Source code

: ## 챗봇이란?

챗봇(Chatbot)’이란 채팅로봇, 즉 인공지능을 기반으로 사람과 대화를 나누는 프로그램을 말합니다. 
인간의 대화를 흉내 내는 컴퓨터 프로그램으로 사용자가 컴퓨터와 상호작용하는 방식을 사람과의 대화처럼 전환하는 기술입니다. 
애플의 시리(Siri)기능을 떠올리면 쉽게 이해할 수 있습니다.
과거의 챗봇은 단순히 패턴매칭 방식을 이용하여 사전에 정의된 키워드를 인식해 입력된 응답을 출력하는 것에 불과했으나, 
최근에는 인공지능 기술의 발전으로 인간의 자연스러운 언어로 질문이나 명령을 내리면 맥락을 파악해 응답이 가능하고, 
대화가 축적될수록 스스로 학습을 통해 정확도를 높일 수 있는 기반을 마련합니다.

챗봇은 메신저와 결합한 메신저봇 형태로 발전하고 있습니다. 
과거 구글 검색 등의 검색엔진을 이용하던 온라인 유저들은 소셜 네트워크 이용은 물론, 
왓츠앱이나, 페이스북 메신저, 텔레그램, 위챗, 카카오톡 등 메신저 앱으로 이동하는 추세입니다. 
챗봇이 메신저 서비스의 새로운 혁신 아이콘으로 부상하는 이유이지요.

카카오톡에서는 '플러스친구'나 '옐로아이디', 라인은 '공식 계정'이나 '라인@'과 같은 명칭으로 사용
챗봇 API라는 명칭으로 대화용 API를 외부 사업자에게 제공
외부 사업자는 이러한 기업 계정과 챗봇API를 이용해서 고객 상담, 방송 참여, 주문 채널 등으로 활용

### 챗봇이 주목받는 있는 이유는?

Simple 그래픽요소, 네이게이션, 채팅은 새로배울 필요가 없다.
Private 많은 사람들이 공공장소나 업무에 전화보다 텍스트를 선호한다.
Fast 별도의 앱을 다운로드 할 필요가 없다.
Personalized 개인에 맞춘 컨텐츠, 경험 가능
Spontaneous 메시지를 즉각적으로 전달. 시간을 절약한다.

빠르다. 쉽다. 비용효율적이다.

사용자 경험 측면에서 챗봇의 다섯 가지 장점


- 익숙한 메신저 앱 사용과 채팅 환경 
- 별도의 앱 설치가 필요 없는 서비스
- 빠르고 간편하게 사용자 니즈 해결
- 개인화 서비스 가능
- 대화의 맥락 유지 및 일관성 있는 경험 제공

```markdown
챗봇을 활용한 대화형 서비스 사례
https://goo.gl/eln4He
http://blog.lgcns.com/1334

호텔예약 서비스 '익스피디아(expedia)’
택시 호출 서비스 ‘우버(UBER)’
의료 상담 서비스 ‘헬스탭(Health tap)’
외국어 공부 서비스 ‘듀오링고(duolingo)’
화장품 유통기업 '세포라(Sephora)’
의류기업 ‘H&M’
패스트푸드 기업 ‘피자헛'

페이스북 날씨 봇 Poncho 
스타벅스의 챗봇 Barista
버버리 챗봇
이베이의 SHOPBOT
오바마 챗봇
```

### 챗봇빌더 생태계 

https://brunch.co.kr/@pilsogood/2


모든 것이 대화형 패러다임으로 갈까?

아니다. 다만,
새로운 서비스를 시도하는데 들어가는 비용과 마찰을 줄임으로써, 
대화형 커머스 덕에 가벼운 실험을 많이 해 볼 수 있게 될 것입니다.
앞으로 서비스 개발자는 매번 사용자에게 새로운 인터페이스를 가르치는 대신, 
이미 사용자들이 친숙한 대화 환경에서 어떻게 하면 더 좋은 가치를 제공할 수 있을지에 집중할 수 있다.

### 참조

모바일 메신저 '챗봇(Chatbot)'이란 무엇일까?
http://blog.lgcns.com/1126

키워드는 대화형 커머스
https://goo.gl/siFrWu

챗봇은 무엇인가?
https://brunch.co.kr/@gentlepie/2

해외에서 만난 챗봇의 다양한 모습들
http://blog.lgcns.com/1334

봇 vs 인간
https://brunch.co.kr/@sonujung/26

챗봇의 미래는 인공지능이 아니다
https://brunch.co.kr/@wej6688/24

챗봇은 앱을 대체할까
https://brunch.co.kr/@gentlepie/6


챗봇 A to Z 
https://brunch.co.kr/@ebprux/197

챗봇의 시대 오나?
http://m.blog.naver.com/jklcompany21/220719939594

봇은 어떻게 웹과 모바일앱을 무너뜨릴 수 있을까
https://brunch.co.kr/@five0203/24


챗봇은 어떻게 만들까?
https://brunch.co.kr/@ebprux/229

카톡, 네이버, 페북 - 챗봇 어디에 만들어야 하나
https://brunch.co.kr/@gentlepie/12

• [Task goal]
Once more, write out all of the entries above exactly.

• [Written solution]
Source code

: ## 챗봇이란?

챗봇(Chatbot)’이란 채팅로봇, 즉 인공지능을 기반으로 사람과 대화를 나누는 프로그램을 말합니다. 
인간의 대화를 흉내 내는 컴퓨터 프로그램으로 사용자가 컴퓨터와 상호작용하는 방식을 사람과의 대화처럼 전환하는 기술입니다. 
애플의 시리(Siri)기능을 떠올리면 쉽게 이해할 수 있습니다.
과거의 챗봇은 단순히 패턴매칭 방식을 이용하여 사전에 정의된 키워드를 인식해 입력된 응답을 출력하는 것에 불과했으나, 
최근에는 인공지능 기술의 발전으로 인간의 자연스러운 언어로 질문이나 명령을 내리면 맥락을 파악해 응답이 가능하고, 
대화가 축적될수록 스스로 학습을 통해 정확도를 높일 수 있는 기반을 마련합니다.

챗봇은 메신저와 결합한 메신저봇 형태로 발전하고 있습니다. 
과거 구글 검색 등의 검색엔진을 이용하던 온라인 유저들은 소셜 네트워크 이용은 물론, 
왓츠앱이나, 페이스북 메신저, 텔레그램, 위챗, 카카오톡 등 메신저 앱으로 이동하는 추세입니다. 
챗봇이 메신저 서비스의 새로운 혁신 아이콘으로 부상하는 이유이지요.

카카오톡에서는 '플러스친구'나 '옐로아이디', 라인은 '공식 계정'이나 '라인@'과 같은 명칭으로 사용
챗봇 API라는 명칭으로 대화용 API를 외부 사업자에게 제공
외부 사업자는 이러한 기업 계정과 챗봇API를 이용해서 고객 상담, 방송 참여, 주문 채널 등으로 활용

### 챗봇이 주목받는 있는 이유는?

Simple 그래픽요소, 네이게이션, 채팅은 새로배울 필요가 없다.
Private 많은 사람들이 공공장소나 업무에 전화보다 텍스트를 선호한다.
Fast 별도의 앱을 다운로드 할 필요가 없다.
Personalized 개인에 맞춘 컨텐츠, 경험 가능
Spontaneous 메시지를 즉각적으로 전달. 시간을 절약한다.

빠르다. 쉽다. 비용효율적이다.

사용자 경험 측면에서 챗봇의 다섯 가지 장점


- 익숙한 메신저 앱 사용과 채팅 환경 
- 별도의 앱 설치가 필요 없는 서비스
- 빠르고 간편하게 사용자 니즈 해결
- 개인화 서비스 가능
- 대화의 맥락 유지 및 일관성 있는 경험 제공

```markdown
챗봇을 활용한 대화형 서비스 사례
https://goo.gl/eln4He
http://blog.lgcns.com/1334

호텔예약 서비스 '익스피디아(expedia)’
택시 호출 서비스 ‘우버(UBER)’
의료 상담 서비스 ‘헬스탭(Health tap)’
외국어 공부 서비스 ‘듀오링고(duolingo)’
화장품 유통기업 '세포라(Sephora)’
의류기업 ‘H&M’
패스트푸드 기업 ‘피자헛'

페이스북 날씨 봇 Poncho 
스타벅스의 챗봇 Barista
버버리 챗봇
이베이의 SHOPBOT
오바마 챗봇
```

### 챗봇빌더 생태계 

https://brunch.co.kr/@pilsogood/2


모든 것이 대화형 패러다임으로 갈까?

아니다. 다만,
새로운 서비스를 시도하는데 들어가는 비용과 마찰을 줄임으로써, 
대화형 커머스 덕에 가벼운 실험을 많이 해 볼 수 있게 될 것입니다.
앞으로 서비스 개발자는 매번 사용자에게 새로운 인터페이스를 가르치는 대신, 
이미 사용자들이 친숙한 대화 환경에서 어떻게 하면 더 좋은 가치를 제공할 수 있을지에 집중할 수 있다.

### 참조

모바일 메신저 '챗봇(Chatbot)'이란 무엇일까?
http://blog.lgcns.com/1126

키워드는 대화형 커머스
https://goo.gl/siFrWu

챗봇은 무엇인가?
https://brunch.co.kr/@gentlepie/2

해외에서 만난 챗봇의 다양한 모습들
http://blog.lgcns.com/1334

봇 vs 인간
https://brunch.co.kr/@sonujung/26

챗봇의 미래는 인공지능이 아니다
https://brunch.co.kr/@wej6688/24

챗봇은 앱을 대체할까
https://brunch.co.kr/@gentlepie/6


챗봇 A to Z 
https://brunch.co.kr/@ebprux/197

챗봇의 시대 오나?
http://m.blog.naver.com/jklcompany21/220719939594

봇은 어떻게 웹과 모바일앱을 무너뜨릴 수 있을까
https://brunch.co.kr/@five0203/24


챗봇은 어떻게 만들까?
https://brunch.co.kr/@ebprux/229

카톡, 네이버, 페북 - 챗봇 어디에 만들어야 하나
https://brunch.co.kr/@gentlepie/12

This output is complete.